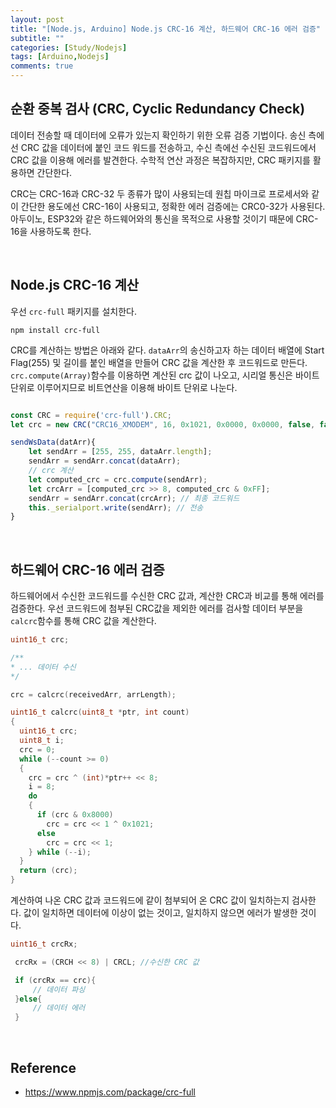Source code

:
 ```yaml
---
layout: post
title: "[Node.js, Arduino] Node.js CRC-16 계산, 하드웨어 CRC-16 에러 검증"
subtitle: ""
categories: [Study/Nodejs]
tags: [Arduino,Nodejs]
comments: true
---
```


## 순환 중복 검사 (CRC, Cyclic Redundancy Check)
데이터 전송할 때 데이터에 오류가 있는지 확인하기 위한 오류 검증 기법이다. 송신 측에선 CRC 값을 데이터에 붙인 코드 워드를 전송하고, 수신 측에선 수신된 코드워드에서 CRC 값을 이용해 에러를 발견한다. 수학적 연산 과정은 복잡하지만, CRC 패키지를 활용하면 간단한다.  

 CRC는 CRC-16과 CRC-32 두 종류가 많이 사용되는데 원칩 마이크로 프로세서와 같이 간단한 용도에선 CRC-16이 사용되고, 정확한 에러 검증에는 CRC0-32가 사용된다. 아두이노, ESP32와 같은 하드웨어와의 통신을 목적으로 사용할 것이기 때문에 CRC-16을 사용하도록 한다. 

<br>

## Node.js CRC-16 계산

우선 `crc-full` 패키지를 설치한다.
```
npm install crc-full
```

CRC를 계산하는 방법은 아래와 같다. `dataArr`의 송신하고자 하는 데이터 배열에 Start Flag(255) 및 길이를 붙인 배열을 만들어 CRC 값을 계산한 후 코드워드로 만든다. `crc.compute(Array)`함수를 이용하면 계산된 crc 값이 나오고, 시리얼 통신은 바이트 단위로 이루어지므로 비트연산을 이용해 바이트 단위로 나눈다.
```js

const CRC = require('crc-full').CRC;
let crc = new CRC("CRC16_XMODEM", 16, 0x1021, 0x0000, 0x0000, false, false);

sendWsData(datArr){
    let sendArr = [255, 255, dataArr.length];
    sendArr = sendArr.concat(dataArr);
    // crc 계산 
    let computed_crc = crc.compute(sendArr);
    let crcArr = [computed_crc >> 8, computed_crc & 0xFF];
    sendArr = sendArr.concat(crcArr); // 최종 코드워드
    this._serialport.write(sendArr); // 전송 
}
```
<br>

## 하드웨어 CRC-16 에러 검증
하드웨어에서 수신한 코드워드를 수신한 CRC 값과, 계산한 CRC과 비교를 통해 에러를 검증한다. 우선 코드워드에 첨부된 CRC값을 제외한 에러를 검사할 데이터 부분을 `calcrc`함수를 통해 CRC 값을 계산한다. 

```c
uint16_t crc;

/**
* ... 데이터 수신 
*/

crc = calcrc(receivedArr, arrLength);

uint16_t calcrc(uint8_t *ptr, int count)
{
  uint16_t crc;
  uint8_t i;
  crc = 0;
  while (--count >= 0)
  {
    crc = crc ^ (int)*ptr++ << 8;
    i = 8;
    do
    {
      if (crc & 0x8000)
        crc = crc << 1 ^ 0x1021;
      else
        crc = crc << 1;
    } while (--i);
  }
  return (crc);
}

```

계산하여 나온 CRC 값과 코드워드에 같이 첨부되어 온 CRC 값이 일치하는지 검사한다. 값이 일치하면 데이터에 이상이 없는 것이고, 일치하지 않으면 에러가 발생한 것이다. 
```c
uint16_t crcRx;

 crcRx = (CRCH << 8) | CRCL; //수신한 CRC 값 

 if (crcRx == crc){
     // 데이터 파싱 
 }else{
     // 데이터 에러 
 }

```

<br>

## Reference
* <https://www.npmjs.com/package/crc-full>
▬▬▬
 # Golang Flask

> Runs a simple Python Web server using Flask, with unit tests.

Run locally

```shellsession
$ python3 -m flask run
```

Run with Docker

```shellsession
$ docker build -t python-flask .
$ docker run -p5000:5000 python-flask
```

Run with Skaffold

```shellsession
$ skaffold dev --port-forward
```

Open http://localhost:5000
▬▬▬
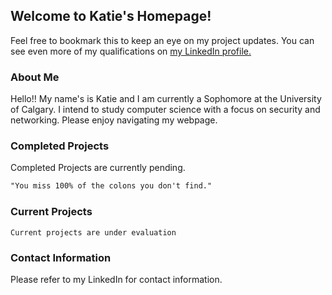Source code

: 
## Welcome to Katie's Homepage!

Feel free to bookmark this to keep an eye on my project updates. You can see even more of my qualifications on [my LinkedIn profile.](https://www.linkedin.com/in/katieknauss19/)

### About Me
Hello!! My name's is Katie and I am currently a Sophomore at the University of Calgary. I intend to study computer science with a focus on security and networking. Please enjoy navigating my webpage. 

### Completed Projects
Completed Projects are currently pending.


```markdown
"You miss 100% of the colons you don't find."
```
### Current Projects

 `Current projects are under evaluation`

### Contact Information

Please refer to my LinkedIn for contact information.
▬▬▬
- **INSTRUCTIONS FOR THE TASK**
Once you have checked every line of the material above, return the ones that hold the string "concat".

- **TASK OUTPUT**
    sendArr = sendArr.concat(dataArr);
    sendArr = sendArr.concat(crcArr); // 최종 코드워드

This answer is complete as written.